CSL, Australia’s largest biopharma company, overcame the challenges of the pandemic-related decline in plasma collection and has since racked up wins such as the acquisition of Vifor, the largest in the company’s history, and the FDA approval of its gene therapy for haemophilia B. Newly appointed CEO Paul McKenzie takes the reins of a firm on a clear upward trajectory.


Despite being struck heavily by the COVID-19 pandemic, which impacted the collection of plasma and caused a 5 percent hit to its 2021 net profits, Australian blood products giant CSL, originally known as Commonwealth Serum Laboratories, has been on a positive upswing ever since.


I am excited, honoured and humbled for the opportunity to continue building CSL’s legacy

Paul McKenzie, Incoming CEO

Exit Paul Perreault, enter Paul McKenzie

After ten years in the role and more than 25 with the company, CEO Paul Perreault, who led CSL through a significant growth phase that included the acquisition of Novartis’ flu vaccine business in 2014 and the aggressive expansion of its US plasma collection facilities, will be stepping down to take his retirement. Perreault will hand the baton to Dr Paul McKenzie, the company’s Chief Operating Officer (COO), who will take over as of March 6, 2023.

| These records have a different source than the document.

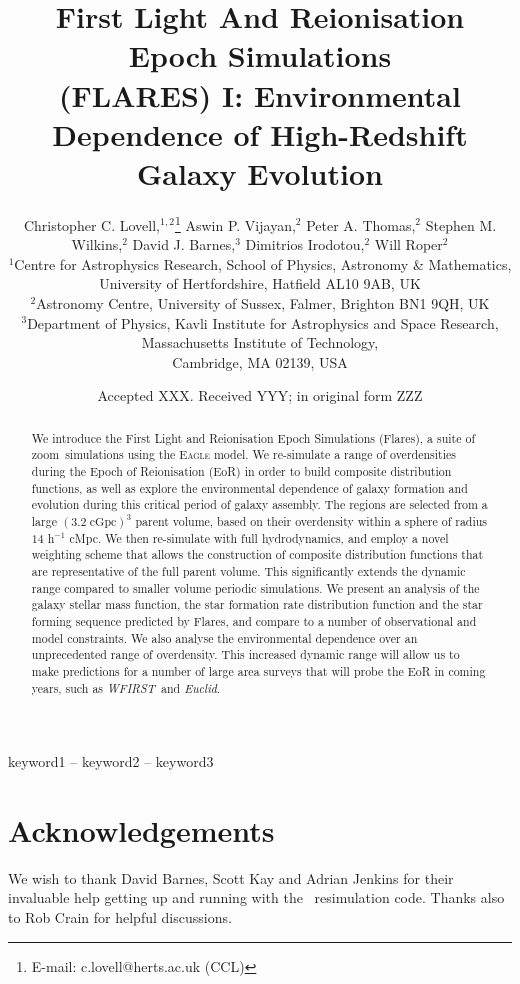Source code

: \documentclass[fleqn,usenatbib]{mnras}
\title[FLARES I]{First Light And Reionisation Epoch Simulations \\(FLARES) I: Environmental Dependence of High-Redshift Galaxy Evolution}
\author[C. C. Lovell et al.]{Christopher C. Lovell,$^{1,2}$\thanks{E-mail: c.lovell@herts.ac.uk (CCL)}
Aswin P. Vijayan,$^{2}$
Peter A. Thomas,$^{2}$
\newauthor
Stephen M. Wilkins,$^{2}$
David J. Barnes,$^{3}$
Dimitrios Irodotou,$^{2}$
Will Roper$^{2}$
\\
$^{1}$Centre for Astrophysics Research, School of Physics, Astronomy \& Mathematics, \\University of Hertfordshire, Hatfield AL10 9AB, UK\\
$^{2}$Astronomy Centre, University of Sussex, Falmer, Brighton BN1 9QH, UK\\
$^{3}$Department of Physics, Kavli Institute for Astrophysics and Space Research, Massachusetts Institute of Technology,\\Cambridge, MA 02139, USA
}
\date{Accepted XXX. Received YYY; in original form ZZZ}
\newcommand{\eagle}{\mbox{\sc{Eagle}}}
\newcommand{\euclid}{\mbox{\it Euclid}}
\newcommand{\flares}{\mbox{\sc Flares}}
\newcommand{\wfirst}{\mbox{\it WFIRST}}
\newcommand{\zoom}{\mbox{zoom}}
\newcommand{\cMpch}{h$^{-1}$ cMpc}
\begin{document}
\label{firstpage}
\pagerange{\pageref{firstpage}--\pageref{lastpage}}
\maketitle

\begin{abstract}
We introduce the First Light and Reionisation Epoch Simulations (\flares), a suite of \zoom\ simulations using the \textsc{Eagle} model.
We re-simulate a range of overdensities during the Epoch of Reionisation (EoR) in order to build composite distribution functions, as well as explore the environmental dependence of galaxy formation and evolution during this critical period of galaxy assembly.
The regions are selected from a large $(3.2 \;\mathrm{cGpc})^{3}$ parent volume, based on their overdensity within a sphere of radius $14$ \cMpch.
We then re-simulate with full hydrodynamics, and employ a novel weighting scheme that allows the construction of composite distribution functions that are representative of the full parent volume.
This significantly extends the dynamic range compared to smaller volume periodic simulations.
We present an analysis of the galaxy stellar mass function, the star formation rate distribution function and the star forming sequence predicted by \flares, and compare to a number of observational and model constraints.
We also analyse the environmental dependence over an unprecedented range of overdensity.
This increased dynamic range will allow us to make predictions for a number of large area surveys that will probe the EoR in coming years, such as \wfirst\ and \euclid.
\end{abstract}

\begin{keywords}
keyword1 -- keyword2 -- keyword3
\end{keywords}






%


\section*{Acknowledgements}
We wish to thank David Barnes, Scott Kay and Adrian Jenkins for their invaluable help getting up and running with the \eagle\ resimulation code.
Thanks also to Rob Crain for helpful discussions.
\end{document}
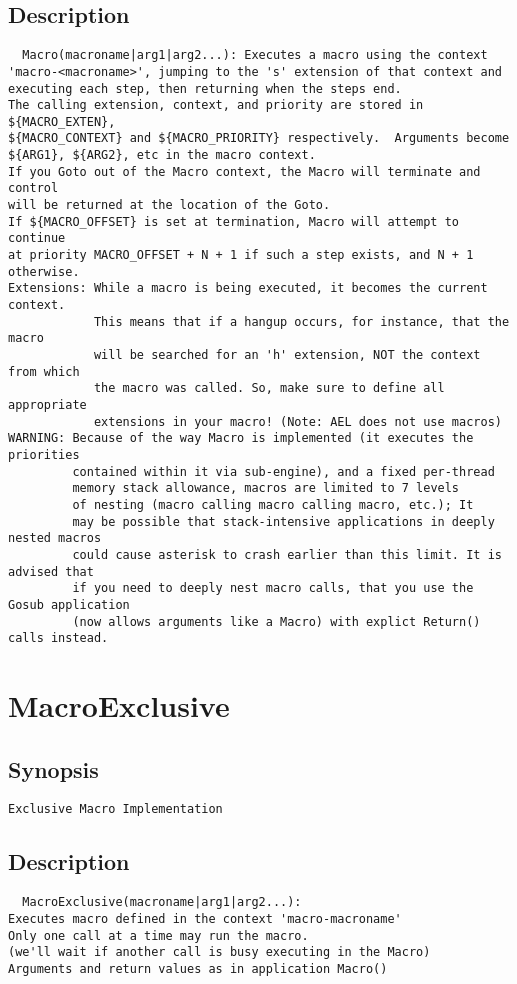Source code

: \subsection{Description}
\begin{verbatim}
  Macro(macroname|arg1|arg2...): Executes a macro using the context
'macro-<macroname>', jumping to the 's' extension of that context and
executing each step, then returning when the steps end. 
The calling extension, context, and priority are stored in ${MACRO_EXTEN}, 
${MACRO_CONTEXT} and ${MACRO_PRIORITY} respectively.  Arguments become
${ARG1}, ${ARG2}, etc in the macro context.
If you Goto out of the Macro context, the Macro will terminate and control
will be returned at the location of the Goto.
If ${MACRO_OFFSET} is set at termination, Macro will attempt to continue
at priority MACRO_OFFSET + N + 1 if such a step exists, and N + 1 otherwise.
Extensions: While a macro is being executed, it becomes the current context.
            This means that if a hangup occurs, for instance, that the macro
            will be searched for an 'h' extension, NOT the context from which
            the macro was called. So, make sure to define all appropriate
            extensions in your macro! (Note: AEL does not use macros)
WARNING: Because of the way Macro is implemented (it executes the priorities
         contained within it via sub-engine), and a fixed per-thread
         memory stack allowance, macros are limited to 7 levels
         of nesting (macro calling macro calling macro, etc.); It
         may be possible that stack-intensive applications in deeply nested macros
         could cause asterisk to crash earlier than this limit. It is advised that
         if you need to deeply nest macro calls, that you use the Gosub application
         (now allows arguments like a Macro) with explict Return() calls instead.

\end{verbatim}


\section{MacroExclusive}
\subsection{Synopsis}
\begin{verbatim}
Exclusive Macro Implementation
\end{verbatim}
\subsection{Description}
\begin{verbatim}
  MacroExclusive(macroname|arg1|arg2...):
Executes macro defined in the context 'macro-macroname'
Only one call at a time may run the macro.
(we'll wait if another call is busy executing in the Macro)
Arguments and return values as in application Macro()

\end{verbatim}


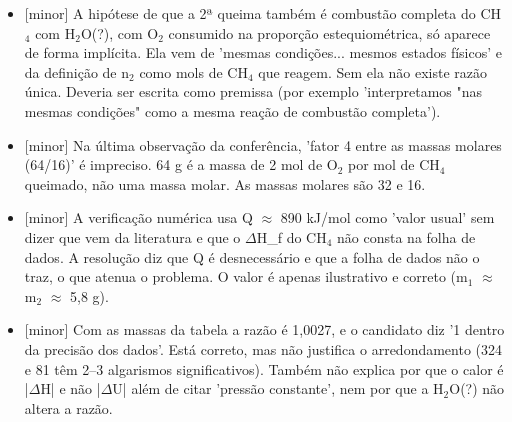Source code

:\documentclass{article}%
\begin{document}
\begin{itemize}%
\item%
{[}minor{]} A hipótese de que a 2ª queima também é combustão completa do CH$_{4}$ com H$_{2}$O(?), com O$_{2}$ consumido na proporção estequiométrica, só aparece de forma implícita. Ela vem de 'mesmas condições... mesmos estados físicos' e da definição de n$_{2}$ como mols de CH$_{4}$ que reagem. Sem ela não existe razão única. Deveria ser escrita como premissa (por exemplo 'interpretamos "nas mesmas condições" como a mesma reação de combustão completa').%
\item%
{[}minor{]} Na última observação da conferência, 'fator 4 entre as massas molares (64/16)' é impreciso. 64 g é a massa de 2 mol de O$_{2}$ por mol de CH$_{4}$ queimado, não uma massa molar. As massas molares são 32 e 16.%
\item%
{[}minor{]} A verificação numérica usa Q $\approx$ 890 kJ/mol como 'valor usual' sem dizer que vem da literatura e que o $\Delta$H\_f do CH$_{4}$ não consta na folha de dados. A resolução diz que Q é desnecessário e que a folha de dados não o traz, o que atenua o problema. O valor é apenas ilustrativo e correto (m$_{1}$ $\approx$ m$_{2}$ $\approx$ 5,8 g).%
\item%
{[}minor{]} Com as massas da tabela a razão é 1,0027, e o candidato diz '1 dentro da precisão dos dados'. Está correto, mas não justifica o arredondamento (324 e 81 têm 2--3 algarismos significativos). Também não explica por que o calor é |$\Delta$H| e não |$\Delta$U| além de citar 'pressão constante', nem por que a H$_{2}$O(?) não altera a razão.%
\end{itemize}%
\end{document}
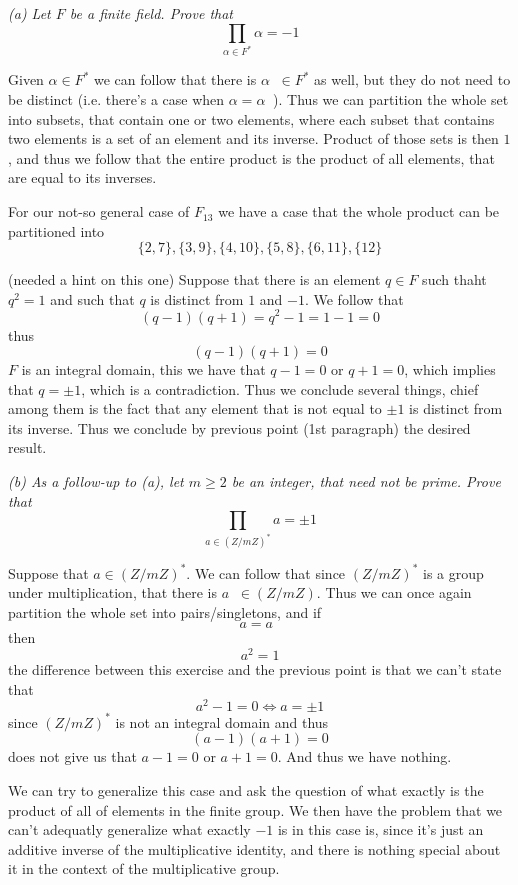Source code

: \documentclass[11pt,oneside,titlepage]{book}
\DeclareMathOperator \inv {^{-1}}
\DeclareMathOperator \lra {\Leftrightarrow}
\newcommand{\set}[1]{\{ #1 \}}
\begin{document}
\textit{(a) Let $F$ be a finite field. Prove that
  $$\prod_{\alpha \in F^*}{\alpha} = -1$$
}

Given $\alpha \in F^*$ we can follow that there is $\alpha\inv \in
F^*$ as well, but they do not need to be distinct (i.e. there's a case
when $\alpha = \alpha\inv$). Thus we can partition the whole set into
subsets, that contain one or two elements, where each subset that
contains two elements is a set of an element and its inverse.
Product of those sets is then $1$, and thus we follow that
the entire product is the product of all elements, that are equal
to its inverses.

For our not-so general case of $F_{13}$ we have a case that
the whole product can be partitioned into
$$\set{2, 7}, \set{3, 9}, \set{4, 10}, \set{5, 8},
\set{6, 11}, \set{12}$$

(needed a hint on this one)
Suppose that there is an element $q \in F$ such thaht $q^2 = 1$ and
such that $q$ is distinct from $1$ and $-1$. We follow that
$$(q - 1) (q + 1) = q^2 - 1 = 1 - 1 = 0$$
thus
$$(q - 1)( q + 1) = 0$$
$F$ is an integral domain,
this we have that $q - 1 = 0$ or $q + 1 = 0$, which implies that $q =
\pm 1$, which is a contradiction. Thus we conclude several things,
chief among them is the fact that any element that is not equal
to $\pm 1$ is distinct from its inverse. Thus we conclude by previous
point (1st paragraph) the desired result.

\textit{(b) As a follow-up to (a), let $m \geq 2$ be an integer, that
  need not be prime. Prove that
  $$\prod_{a \in (Z/mZ)^*}a = \pm 1$$
}

Suppose that $a \in (Z/mZ)^*$. We can follow that since $(Z/mZ)^*$ is
a group under multiplication, that there is $a\inv \in (Z/mZ)$. Thus
we can once again partition the whole set into pairs/singletons, and
if
$$a = a\inv$$
then
$$a^2 = 1$$
the difference between this exercise and the previous point is that we
can't state that
$$a^2 - 1 = 0 \lra a = \pm 1$$
since $(Z/mZ)^*$ is not an integral domain and thus
$$(a - 1)(a + 1) = 0$$
does not give us that $a - 1 = 0$ or $a + 1 = 0$. And thus we have nothing.

We can try to generalize this case and ask the question of what
exactly is the product of all of elements in the finite group.  We
then have the problem that we can't adequatly generalize what exactly
$-1$ is in this case is, since it's just an additive inverse of the
multiplicative identity, and there is nothing special about it in the
context of the multiplicative group.
\end{document}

McKenzie, with more than 30 years of leadership experience in the global biotechnology industry, including stints at Biogen, Johnson & Johnson, Bristol-Myers Squibb and Merck, joined CSL in 2019 and has since been credited with optimising CSL’s operations as well as growing the CSL Seqirus, CSL Plasma, and CSL Vifor businesses.

“I am excited, honoured and humbled for the opportunity to continue building CSL’s legacy following the strong foundation established by Paul Perreault over the last decade. I look forward to continuing our momentum and engaging closely with the Board, our leadership team, 30,000 colleagues, and other stakeholders to serve patients and public health around the world,” McKenzie commented in a company release.


Plasma Crisis

Perreault also saw the firm through the COVID-19 pandemic and its related challenges, mainly the decline in the collection volumes of plasma, which is critical for manufacturing CSL’s therapies.

In a PharmaBoardroom interview earlier this year, Maria Jose Sanchez Losada, General Manager, CSL Behring Iberia commented: “The pandemic has been a challenge for CSL Behring and all other plasma-derived companies due to a decrease in donations. Since many of our products rely on plasma coming from abroad, we must wait for the material and later fractionate it into different proteins, which takes time. Luckily, the situation continues to improve as more people get vaccinated.”

Ercin Kugu, General Manager Turkey & Israel, CSL Behring, agreed on the gravity of the situation: “After the COVID-19 pandemic started, plasma collection, especially in the US and the Western world, became more difficult to collect. The supply of plasma started to decrease, making costs increase, which has a big impact in a country with a lower price than the global average.”


A Major Acquisition and Gene Therapy Approval

Other big events have rocked the Australian firm recently, including its purchase of Swiss drugmaker, Vifor, bringing yet another company under the CSL umbrella that earlier this year united all of its business units under one global brand. The USD 11.7 billion deal, the biggest in CSL’s history, gives CSL access to the potential of Vifor’s kidney disease and iron deficiency products.

Another groundbreaking milestone for CSL was the recent FDA approval of its first gene therapy – a treatment for haemophilia B, Hemgenix. With a list price at USD 3.5 million, the one-time therapy, the first of its kind for the rare genetic blood clotting disorder, is the world’s most expensive treatment and potentially offers a long-term solution for patients who with existing need regular infusions.